I just emailed the shelter about the golden. He has until Tuesday. I am going to try and save him. He looks like such a sweetie. He is between 1-2 years old and his demodex isn't too bad, just around the eyes and a few spots on his body.
​Of course, he's not safe until he's out the door. 
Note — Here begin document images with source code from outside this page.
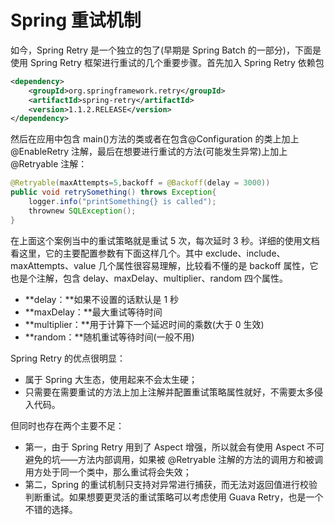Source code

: # Spring 重试机制

如今，Spring Retry 是一个独立的包了(早期是 Spring Batch 的一部分)，下面是使用 Spring Retry 框架进行重试的几个重要步骤。首先加入 Spring Retry 依赖包

```xml
<dependency>
    <groupId>org.springframework.retry</groupId>
    <artifactId>spring-retry</artifactId>
    <version>1.1.2.RELEASE</version>
</dependency>
```

然后在应用中包含 main()方法的类或者在包含@Configuration 的类上加上@EnableRetry 注解，最后在想要进行重试的方法(可能发生异常)上加上@Retryable 注解：

```java
@Retryable(maxAttempts=5,backoff = @Backoff(delay = 3000))
public void retrySomething() throws Exception{
    logger.info("printSomething{} is called");
    thrownew SQLException();
}
```

在上面这个案例当中的重试策略就是重试 5 次，每次延时 3 秒。详细的使用文档看这里，它的主要配置参数有下面这样几个。其中 exclude、include、maxAttempts、value 几个属性很容易理解，比较看不懂的是 backoff 属性，它也是个注解，包含 delay、maxDelay、multiplier、random 四个属性。

- **delay：**如果不设置的话默认是 1 秒
- **maxDelay：**最大重试等待时间
- **multiplier：**用于计算下一个延迟时间的乘数(大于 0 生效)
- **random：**随机重试等待时间(一般不用)

Spring Retry 的优点很明显：

- 属于 Spring 大生态，使用起来不会太生硬；
- 只需要在需要重试的方法上加上注解并配置重试策略属性就好，不需要太多侵入代码。

但同时也存在两个主要不足：

- 第一，由于 Spring Retry 用到了 Aspect 增强，所以就会有使用 Aspect 不可避免的坑——方法内部调用，如果被 @Retryable 注解的方法的调用方和被调用方处于同一个类中，那么重试将会失效；
- 第二，Spring 的重试机制只支持对异常进行捕获，而无法对返回值进行校验判断重试。如果想要更灵活的重试策略可以考虑使用 Guava Retry，也是一个不错的选择。
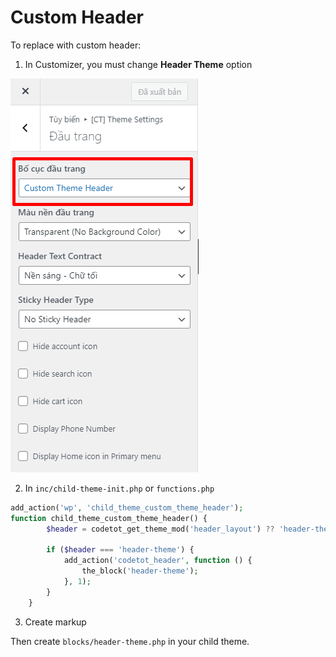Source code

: # Custom Header

To replace with custom header:

1. In Customizer, you must change **Header Theme** option

![Customizer](custom-header-customizer-settings.png)

2. In `inc/child-theme-init.php` or `functions.php`

```php
add_action('wp', 'child_theme_custom_theme_header');
function child_theme_custom_theme_header() {
		$header = codetot_get_theme_mod('header_layout') ?? 'header-theme';

		if ($header === 'header-theme') {
			add_action('codetot_header', function () {
				the_block('header-theme');
			}, 1);
		}
	}
```

3. Create markup

Then create `blocks/header-theme.php` in your child theme.
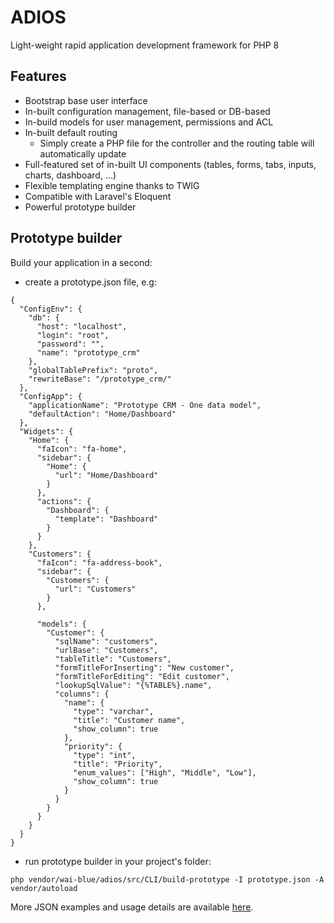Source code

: # ADIOS

Light-weight rapid application development framework for PHP 8

## Features

  * Bootstrap base user interface
  * In-built configuration management, file-based or DB-based
  * In-build models for user management, permissions and ACL
  * In-built default routing
    * Simply create a PHP file for the controller and the routing table will automatically update
  * Full-featured set of in-built UI components (tables, forms, tabs, inputs, charts, dashboard, ...)
  * Flexible templating engine thanks to TWIG
  * Compatible with Laravel's Eloquent
  * Powerful prototype builder

## Prototype builder

Build your application in a second:

  * create a prototype.json file, e.g:

```
{
  "ConfigEnv": {
    "db": {
      "host": "localhost",
      "login": "root",
      "password": "",
      "name": "prototype_crm"
    },
    "globalTablePrefix": "proto",
    "rewriteBase": "/prototype_crm/"
  },
  "ConfigApp": {
    "applicationName": "Prototype CRM - One data model",
    "defaultAction": "Home/Dashboard"
  },
  "Widgets": {
    "Home": {
      "faIcon": "fa-home",
      "sidebar": {
        "Home": {
          "url": "Home/Dashboard"
        }
      },
      "actions": {
        "Dashboard": {
          "template": "Dashboard"
        }
      }
    },
    "Customers": {
      "faIcon": "fa-address-book",
      "sidebar": {
        "Customers": {
          "url": "Customers"
        }
      },

      "models": {
        "Customer": {
          "sqlName": "customers",
          "urlBase": "Customers",
          "tableTitle": "Customers",
          "formTitleForInserting": "New customer",
          "formTitleForEditing": "Edit customer",
          "lookupSqlValue": "{%TABLE%}.name",
          "columns": {
            "name": {
              "type": "varchar",
              "title": "Customer name",
              "show_column": true
            },
            "priority": {
              "type": "int",
              "title": "Priority",
              "enum_values": ["High", "Middle", "Low"],
              "show_column": true
            }
          }
        }
      }
    }
  }
}
```

  * run prototype builder in your project's folder:

```
php vendor/wai-blue/adios/src/CLI/build-prototype -I prototype.json -A vendor/autoload
```

More JSON examples and usage details are available [here](docs/Prototype/user-guide.md).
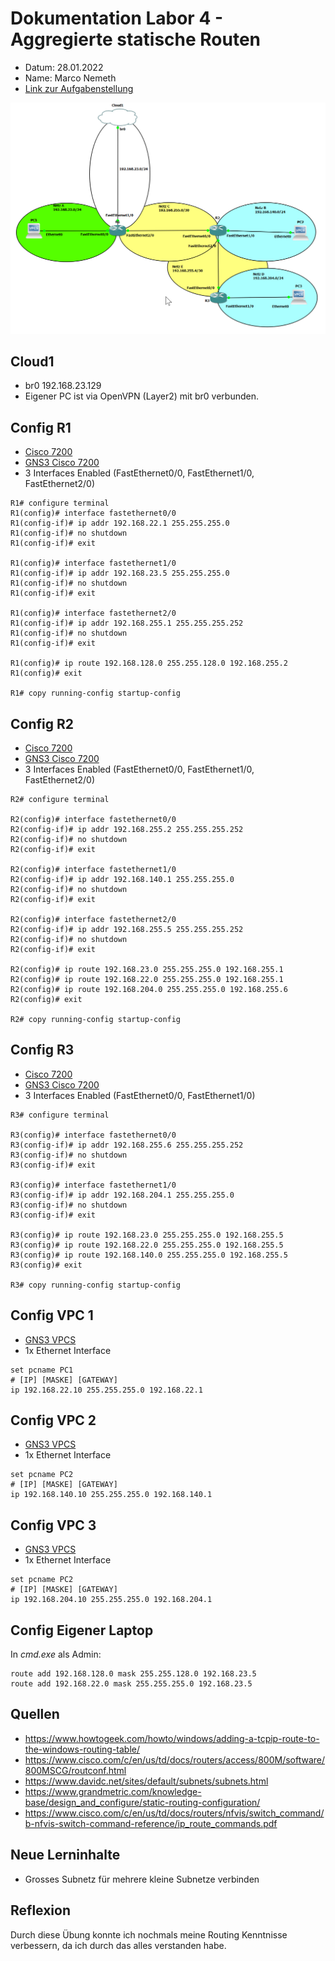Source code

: # Dokumentation Labor 4 - Aggregierte statische Routen

 - Datum: 28.01.2022
 - Name: Marco Nemeth
 - [Link zur Aufgabenstellung](https://gitlab.com/ch-tbz-it/Stud/m129/-/tree/main/07_GNS3%20Labor%20Anforderungen#5-labor-4-gns3-labor-4-aggregierte-statische-routen)

![GNS3 Screenshot meines Labors](../images/Labor4.png)

## Cloud1
 - br0 192.168.23.129
 - Eigener PC ist via OpenVPN (Layer2) mit br0 verbunden. 

## Config R1
 - [Cisco 7200](https://www.cisco.com/c/en/us/support/routers/7200-series-routers/series.html)
 - [GNS3 Cisco 7200](https://www.gns3.com/marketplace/appliances/cisco-7200)
 - 3 Interfaces Enabled (FastEthernet0/0, FastEthernet1/0, FastEthernet2/0)
```
R1# configure terminal
R1(config)# interface fastethernet0/0
R1(config-if)# ip addr 192.168.22.1 255.255.255.0
R1(config-if)# no shutdown
R1(config-if)# exit

R1(config)# interface fastethernet1/0
R1(config-if)# ip addr 192.168.23.5 255.255.255.0
R1(config-if)# no shutdown
R1(config-if)# exit

R1(config)# interface fastethernet2/0
R1(config-if)# ip addr 192.168.255.1 255.255.255.252
R1(config-if)# no shutdown
R1(config-if)# exit

R1(config)# ip route 192.168.128.0 255.255.128.0 192.168.255.2
R1(config)# exit

R1# copy running-config startup-config
```

## Config R2
 - [Cisco 7200](https://www.cisco.com/c/en/us/support/routers/7200-series-routers/series.html)
 - [GNS3 Cisco 7200](https://www.gns3.com/marketplace/appliances/cisco-7200)
 - 3 Interfaces Enabled (FastEthernet0/0, FastEthernet1/0, FastEthernet2/0)
```
R2# configure terminal

R2(config)# interface fastethernet0/0
R2(config-if)# ip addr 192.168.255.2 255.255.255.252
R2(config-if)# no shutdown
R2(config-if)# exit

R2(config)# interface fastethernet1/0
R2(config-if)# ip addr 192.168.140.1 255.255.255.0
R2(config-if)# no shutdown
R2(config-if)# exit

R2(config)# interface fastethernet2/0
R2(config-if)# ip addr 192.168.255.5 255.255.255.252
R2(config-if)# no shutdown
R2(config-if)# exit

R2(config)# ip route 192.168.23.0 255.255.255.0 192.168.255.1
R2(config)# ip route 192.168.22.0 255.255.255.0 192.168.255.1
R2(config)# ip route 192.168.204.0 255.255.255.0 192.168.255.6
R2(config)# exit

R2# copy running-config startup-config
```

## Config R3
 - [Cisco 7200](https://www.cisco.com/c/en/us/support/routers/7200-series-routers/series.html)
 - [GNS3 Cisco 7200](https://www.gns3.com/marketplace/appliances/cisco-7200)
 - 3 Interfaces Enabled (FastEthernet0/0, FastEthernet1/0)
```
R3# configure terminal

R3(config)# interface fastethernet0/0
R3(config-if)# ip addr 192.168.255.6 255.255.255.252
R3(config-if)# no shutdown
R3(config-if)# exit

R3(config)# interface fastethernet1/0
R3(config-if)# ip addr 192.168.204.1 255.255.255.0
R3(config-if)# no shutdown
R3(config-if)# exit

R3(config)# ip route 192.168.23.0 255.255.255.0 192.168.255.5
R3(config)# ip route 192.168.22.0 255.255.255.0 192.168.255.5
R3(config)# ip route 192.168.140.0 255.255.255.0 192.168.255.5
R3(config)# exit

R3# copy running-config startup-config
```

## Config VPC 1
- [GNS3 VPCS](https://docs.gns3.com/docs/emulators/vpcs/)
- 1x Ethernet Interface
```
set pcname PC1
# [IP] [MASKE] [GATEWAY]
ip 192.168.22.10 255.255.255.0 192.168.22.1
```

## Config VPC 2
- [GNS3 VPCS](https://docs.gns3.com/docs/emulators/vpcs/)
- 1x Ethernet Interface
```
set pcname PC2
# [IP] [MASKE] [GATEWAY]
ip 192.168.140.10 255.255.255.0 192.168.140.1
```

## Config VPC 3
- [GNS3 VPCS](https://docs.gns3.com/docs/emulators/vpcs/)
- 1x Ethernet Interface
```
set pcname PC2
# [IP] [MASKE] [GATEWAY]
ip 192.168.204.10 255.255.255.0 192.168.204.1
```

## Config Eigener Laptop
In *cmd.exe* als Admin:
```
route add 192.168.128.0 mask 255.255.128.0 192.168.23.5
route add 192.168.22.0 mask 255.255.255.0 192.168.23.5
```

## Quellen
 - https://www.howtogeek.com/howto/windows/adding-a-tcpip-route-to-the-windows-routing-table/
 - https://www.cisco.com/c/en/us/td/docs/routers/access/800M/software/800MSCG/routconf.html
 - https://www.davidc.net/sites/default/subnets/subnets.html
 - https://www.grandmetric.com/knowledge-base/design_and_configure/static-routing-configuration/
 - https://www.cisco.com/c/en/us/td/docs/routers/nfvis/switch_command/b-nfvis-switch-command-reference/ip_route_commands.pdf

## Neue Lerninhalte
 - Grosses Subnetz für mehrere kleine Subnetze verbinden

## Reflexion
Durch diese Übung konnte ich nochmals meine Routing Kenntnisse verbessern, da ich durch das alles verstanden habe.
For some reason, I can't access the rescue listing - can someone contact the NC rescues?


----------



## momtoMax (Apr 21, 2009)

He looks much older than 2 years old? See the gray? Hmm.


----------



## fostermom (Sep 6, 2007)

I saw him on Craigslist and have forwarded him to our group (NRGRR). I'll let you know what I hear.


----------



## Spartan Mom (Jun 18, 2009)

Thanks - I was hoping that you or Carolina Mom would see the post and make some contacts.  For some reason, when I tried to access the rescue list so I could e-mail, the page kept coming up blank.


----------



## Spartan Mom (Jun 18, 2009)

The poster from the Lab Forum who wanted to save this guy has been checking on him - today she posted that he has been adopted!!!


----------



## Karen519 (Aug 21, 2006)

*Spartan's mom*

SPARTAN'S MOM

IS THE POSTER sure he was adopted!
That would be wonderful!!


----------



## Spartan Mom (Jun 18, 2009)

Anne spoke to the shelter, who told her this guy was adopted.


----------